Ovarian cancer (OC) accounts for approximately 4% of cancer deaths in women worldwide and is the deadliest gynecologic malignancy. High-grade serous ovarian cancer (HGSOC) is the most predominant ovarian cancer, in which BRCA1/2 gene mutation ranges from 3 to 27%. PARP inhibitors (PARPi) have shown promising results as a synthetically lethal therapeutic approach for BRCA mutant and recurrent OC in clinical use. However, emerging data indicate that BRCA-deficient cancers may be resistant to PARPi, and the mechanisms of this resistance remain elusive.
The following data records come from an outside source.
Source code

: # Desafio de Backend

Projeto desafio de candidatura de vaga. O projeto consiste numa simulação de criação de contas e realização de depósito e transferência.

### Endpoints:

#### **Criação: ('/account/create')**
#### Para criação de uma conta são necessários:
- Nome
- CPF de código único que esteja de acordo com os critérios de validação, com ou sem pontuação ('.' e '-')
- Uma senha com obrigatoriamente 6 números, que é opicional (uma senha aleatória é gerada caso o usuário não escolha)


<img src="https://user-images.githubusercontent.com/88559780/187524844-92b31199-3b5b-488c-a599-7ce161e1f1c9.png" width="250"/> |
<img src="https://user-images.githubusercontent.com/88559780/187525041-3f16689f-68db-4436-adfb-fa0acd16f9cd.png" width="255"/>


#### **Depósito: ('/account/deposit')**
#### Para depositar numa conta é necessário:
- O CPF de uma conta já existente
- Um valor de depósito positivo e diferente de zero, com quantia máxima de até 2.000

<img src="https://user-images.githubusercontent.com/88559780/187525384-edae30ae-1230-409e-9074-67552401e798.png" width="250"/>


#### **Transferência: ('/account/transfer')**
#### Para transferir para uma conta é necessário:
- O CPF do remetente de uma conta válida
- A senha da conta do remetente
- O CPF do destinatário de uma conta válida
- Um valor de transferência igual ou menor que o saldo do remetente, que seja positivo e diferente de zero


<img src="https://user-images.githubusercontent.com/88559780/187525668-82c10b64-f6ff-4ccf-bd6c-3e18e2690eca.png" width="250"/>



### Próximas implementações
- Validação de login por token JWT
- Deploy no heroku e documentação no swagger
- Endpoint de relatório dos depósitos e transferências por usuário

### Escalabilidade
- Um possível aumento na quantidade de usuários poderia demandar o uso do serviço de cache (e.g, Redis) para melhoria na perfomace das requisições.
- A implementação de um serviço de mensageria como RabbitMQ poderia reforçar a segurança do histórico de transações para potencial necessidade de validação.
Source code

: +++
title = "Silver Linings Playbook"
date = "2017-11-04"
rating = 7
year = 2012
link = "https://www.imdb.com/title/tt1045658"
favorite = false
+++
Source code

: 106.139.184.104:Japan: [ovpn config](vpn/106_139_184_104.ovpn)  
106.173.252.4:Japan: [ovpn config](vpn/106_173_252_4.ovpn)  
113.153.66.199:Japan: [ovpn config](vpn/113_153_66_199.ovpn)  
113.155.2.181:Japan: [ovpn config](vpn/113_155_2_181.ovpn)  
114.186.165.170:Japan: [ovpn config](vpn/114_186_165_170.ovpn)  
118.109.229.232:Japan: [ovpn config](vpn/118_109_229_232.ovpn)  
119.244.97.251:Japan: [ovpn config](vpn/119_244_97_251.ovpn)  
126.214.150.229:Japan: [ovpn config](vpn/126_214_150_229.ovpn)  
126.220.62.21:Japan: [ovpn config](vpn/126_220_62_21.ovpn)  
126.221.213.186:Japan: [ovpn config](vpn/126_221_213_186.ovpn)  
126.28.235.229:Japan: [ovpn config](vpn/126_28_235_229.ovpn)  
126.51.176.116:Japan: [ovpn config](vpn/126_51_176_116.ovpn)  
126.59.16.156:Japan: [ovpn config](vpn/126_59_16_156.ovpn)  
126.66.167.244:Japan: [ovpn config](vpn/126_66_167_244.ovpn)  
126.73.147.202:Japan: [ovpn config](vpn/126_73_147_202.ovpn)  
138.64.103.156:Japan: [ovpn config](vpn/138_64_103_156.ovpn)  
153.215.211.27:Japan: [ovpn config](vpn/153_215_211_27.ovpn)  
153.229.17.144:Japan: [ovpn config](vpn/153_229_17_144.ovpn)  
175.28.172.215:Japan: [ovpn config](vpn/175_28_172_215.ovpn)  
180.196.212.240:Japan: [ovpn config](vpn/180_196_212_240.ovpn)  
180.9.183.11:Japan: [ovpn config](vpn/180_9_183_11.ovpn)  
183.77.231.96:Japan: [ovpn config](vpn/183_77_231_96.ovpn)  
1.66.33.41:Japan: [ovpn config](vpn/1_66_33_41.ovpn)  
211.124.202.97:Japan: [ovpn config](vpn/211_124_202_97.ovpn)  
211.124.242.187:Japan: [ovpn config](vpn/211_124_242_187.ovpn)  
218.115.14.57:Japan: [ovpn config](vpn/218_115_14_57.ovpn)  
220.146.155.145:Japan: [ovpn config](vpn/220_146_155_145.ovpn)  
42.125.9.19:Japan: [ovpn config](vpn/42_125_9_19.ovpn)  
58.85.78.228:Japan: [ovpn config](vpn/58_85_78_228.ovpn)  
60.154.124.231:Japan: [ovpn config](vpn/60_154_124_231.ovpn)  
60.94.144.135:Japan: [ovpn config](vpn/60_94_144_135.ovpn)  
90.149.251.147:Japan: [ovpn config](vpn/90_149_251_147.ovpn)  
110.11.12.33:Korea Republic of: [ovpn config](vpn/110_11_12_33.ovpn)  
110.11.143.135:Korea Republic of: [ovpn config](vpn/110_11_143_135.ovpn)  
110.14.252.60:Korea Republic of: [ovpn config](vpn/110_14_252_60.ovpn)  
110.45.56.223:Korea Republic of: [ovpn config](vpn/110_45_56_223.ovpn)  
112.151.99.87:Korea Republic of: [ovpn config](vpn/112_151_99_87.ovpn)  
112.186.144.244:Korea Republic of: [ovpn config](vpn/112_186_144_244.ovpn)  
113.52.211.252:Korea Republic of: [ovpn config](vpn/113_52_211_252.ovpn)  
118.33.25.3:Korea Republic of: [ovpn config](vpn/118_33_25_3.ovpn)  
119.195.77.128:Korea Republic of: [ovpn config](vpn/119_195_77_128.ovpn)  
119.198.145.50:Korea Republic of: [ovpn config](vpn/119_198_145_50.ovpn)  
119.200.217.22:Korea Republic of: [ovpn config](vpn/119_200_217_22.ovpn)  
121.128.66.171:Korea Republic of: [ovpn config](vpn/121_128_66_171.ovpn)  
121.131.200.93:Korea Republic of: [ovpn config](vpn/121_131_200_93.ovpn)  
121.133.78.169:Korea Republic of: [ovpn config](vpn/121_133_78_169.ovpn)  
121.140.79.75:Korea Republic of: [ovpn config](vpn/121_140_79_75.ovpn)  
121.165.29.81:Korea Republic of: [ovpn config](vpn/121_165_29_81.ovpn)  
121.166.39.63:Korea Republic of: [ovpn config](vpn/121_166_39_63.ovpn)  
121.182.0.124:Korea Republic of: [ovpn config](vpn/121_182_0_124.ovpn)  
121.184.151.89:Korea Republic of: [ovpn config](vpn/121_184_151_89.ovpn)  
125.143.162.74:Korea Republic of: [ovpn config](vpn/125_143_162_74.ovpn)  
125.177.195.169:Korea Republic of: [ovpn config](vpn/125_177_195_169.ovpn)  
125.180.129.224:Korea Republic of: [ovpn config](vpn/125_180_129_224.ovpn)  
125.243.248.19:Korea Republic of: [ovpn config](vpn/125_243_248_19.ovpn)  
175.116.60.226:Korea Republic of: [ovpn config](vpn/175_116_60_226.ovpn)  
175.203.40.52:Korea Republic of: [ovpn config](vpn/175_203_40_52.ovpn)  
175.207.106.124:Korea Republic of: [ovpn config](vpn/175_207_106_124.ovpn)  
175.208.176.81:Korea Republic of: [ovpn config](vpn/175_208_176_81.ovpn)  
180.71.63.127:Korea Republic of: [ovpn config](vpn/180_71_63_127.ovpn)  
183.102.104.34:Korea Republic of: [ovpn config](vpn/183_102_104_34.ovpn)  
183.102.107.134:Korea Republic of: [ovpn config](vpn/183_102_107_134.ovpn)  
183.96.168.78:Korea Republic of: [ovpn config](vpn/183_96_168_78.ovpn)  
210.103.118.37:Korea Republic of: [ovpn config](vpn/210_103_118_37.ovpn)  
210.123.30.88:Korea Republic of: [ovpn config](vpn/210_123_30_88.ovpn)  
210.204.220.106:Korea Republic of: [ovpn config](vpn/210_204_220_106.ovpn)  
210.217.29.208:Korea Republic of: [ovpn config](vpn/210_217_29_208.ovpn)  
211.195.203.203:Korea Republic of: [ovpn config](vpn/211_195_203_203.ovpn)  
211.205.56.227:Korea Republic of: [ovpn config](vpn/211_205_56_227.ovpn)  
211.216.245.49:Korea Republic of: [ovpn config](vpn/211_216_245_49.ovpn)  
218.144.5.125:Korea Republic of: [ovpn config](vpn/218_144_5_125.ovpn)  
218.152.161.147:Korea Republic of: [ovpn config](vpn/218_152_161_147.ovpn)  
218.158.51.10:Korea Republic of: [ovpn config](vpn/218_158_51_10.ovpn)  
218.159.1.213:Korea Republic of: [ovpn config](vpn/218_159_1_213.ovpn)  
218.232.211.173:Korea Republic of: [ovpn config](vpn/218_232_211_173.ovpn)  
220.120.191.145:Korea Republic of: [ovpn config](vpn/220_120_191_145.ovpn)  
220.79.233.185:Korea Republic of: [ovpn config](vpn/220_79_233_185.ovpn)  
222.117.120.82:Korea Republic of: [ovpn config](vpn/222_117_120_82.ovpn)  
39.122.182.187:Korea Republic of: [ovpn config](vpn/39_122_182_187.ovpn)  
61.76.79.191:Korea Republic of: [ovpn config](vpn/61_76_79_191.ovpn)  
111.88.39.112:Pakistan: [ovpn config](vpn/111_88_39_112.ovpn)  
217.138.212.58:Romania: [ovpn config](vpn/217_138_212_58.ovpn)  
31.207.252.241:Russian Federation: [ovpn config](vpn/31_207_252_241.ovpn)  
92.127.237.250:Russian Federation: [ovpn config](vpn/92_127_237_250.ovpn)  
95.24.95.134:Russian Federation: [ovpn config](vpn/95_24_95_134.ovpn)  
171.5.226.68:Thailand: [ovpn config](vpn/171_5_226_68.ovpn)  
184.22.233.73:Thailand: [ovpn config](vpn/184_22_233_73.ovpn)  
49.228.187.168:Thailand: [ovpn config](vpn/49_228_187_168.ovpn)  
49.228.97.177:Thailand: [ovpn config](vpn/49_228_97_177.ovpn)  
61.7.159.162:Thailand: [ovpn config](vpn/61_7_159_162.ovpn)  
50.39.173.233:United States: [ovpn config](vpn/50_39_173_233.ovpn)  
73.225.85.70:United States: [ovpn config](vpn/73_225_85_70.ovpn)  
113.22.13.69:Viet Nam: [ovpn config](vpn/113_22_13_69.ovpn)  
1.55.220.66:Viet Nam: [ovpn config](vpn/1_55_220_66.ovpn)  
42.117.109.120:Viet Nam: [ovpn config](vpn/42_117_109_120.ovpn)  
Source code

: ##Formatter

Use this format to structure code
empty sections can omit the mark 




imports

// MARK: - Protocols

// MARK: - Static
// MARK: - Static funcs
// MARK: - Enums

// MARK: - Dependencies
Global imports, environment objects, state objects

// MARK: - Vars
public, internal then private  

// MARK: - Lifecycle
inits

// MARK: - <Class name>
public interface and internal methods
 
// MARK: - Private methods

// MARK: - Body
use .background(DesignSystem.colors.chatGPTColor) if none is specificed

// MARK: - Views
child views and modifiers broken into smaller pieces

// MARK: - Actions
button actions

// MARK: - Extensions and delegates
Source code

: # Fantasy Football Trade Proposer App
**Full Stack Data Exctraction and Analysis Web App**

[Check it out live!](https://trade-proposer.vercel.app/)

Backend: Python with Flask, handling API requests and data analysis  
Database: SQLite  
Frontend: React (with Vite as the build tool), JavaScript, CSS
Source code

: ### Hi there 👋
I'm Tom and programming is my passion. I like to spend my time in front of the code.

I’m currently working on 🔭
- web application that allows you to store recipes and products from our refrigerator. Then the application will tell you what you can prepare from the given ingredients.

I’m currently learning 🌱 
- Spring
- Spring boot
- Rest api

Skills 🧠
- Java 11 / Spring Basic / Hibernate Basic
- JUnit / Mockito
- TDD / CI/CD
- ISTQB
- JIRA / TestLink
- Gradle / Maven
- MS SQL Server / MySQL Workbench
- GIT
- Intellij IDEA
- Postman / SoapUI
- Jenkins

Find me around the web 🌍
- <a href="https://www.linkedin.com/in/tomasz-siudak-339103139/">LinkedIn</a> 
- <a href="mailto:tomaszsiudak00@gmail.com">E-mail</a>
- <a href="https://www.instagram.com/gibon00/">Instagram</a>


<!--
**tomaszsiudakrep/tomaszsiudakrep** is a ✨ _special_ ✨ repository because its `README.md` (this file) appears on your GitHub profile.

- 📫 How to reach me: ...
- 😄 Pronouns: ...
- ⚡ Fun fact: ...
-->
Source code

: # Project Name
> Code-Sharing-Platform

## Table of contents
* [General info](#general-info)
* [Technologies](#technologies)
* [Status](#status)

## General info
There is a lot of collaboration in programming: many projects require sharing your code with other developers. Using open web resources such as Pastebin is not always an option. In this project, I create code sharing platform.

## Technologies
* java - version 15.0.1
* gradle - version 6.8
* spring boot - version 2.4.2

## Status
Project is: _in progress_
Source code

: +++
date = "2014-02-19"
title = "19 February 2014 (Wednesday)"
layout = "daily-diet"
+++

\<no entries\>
We found that amplification of KRAS likely underlies PARPi resistance in BRCA2-deficient HGSOC. Our data suggest that PLK1 inhibition restores sensitivity to PARPi in HGSOC with KRAS amplification. The sequential combination of PLK1 inhibitor (PLK1i) and PARPi drastically reduces HGSOC cell survival and increases apoptosis. Furthermore, we were able to show that a sequential combination of PLK1i and PARPi enhanced the cellular apoptotic response to carboplatin-based chemotherapy in KRAS-amplified resistant HGSOC cells and 3D spheroids derived from recurrent ovarian cancer patients. Our results shed new light on the critical role of PLK1 in reversing PARPi resistance in KRAS-amplified HGSOC, and offer a new therapeutic strategy for this class of ovarian cancer patients where only limited options currently exist.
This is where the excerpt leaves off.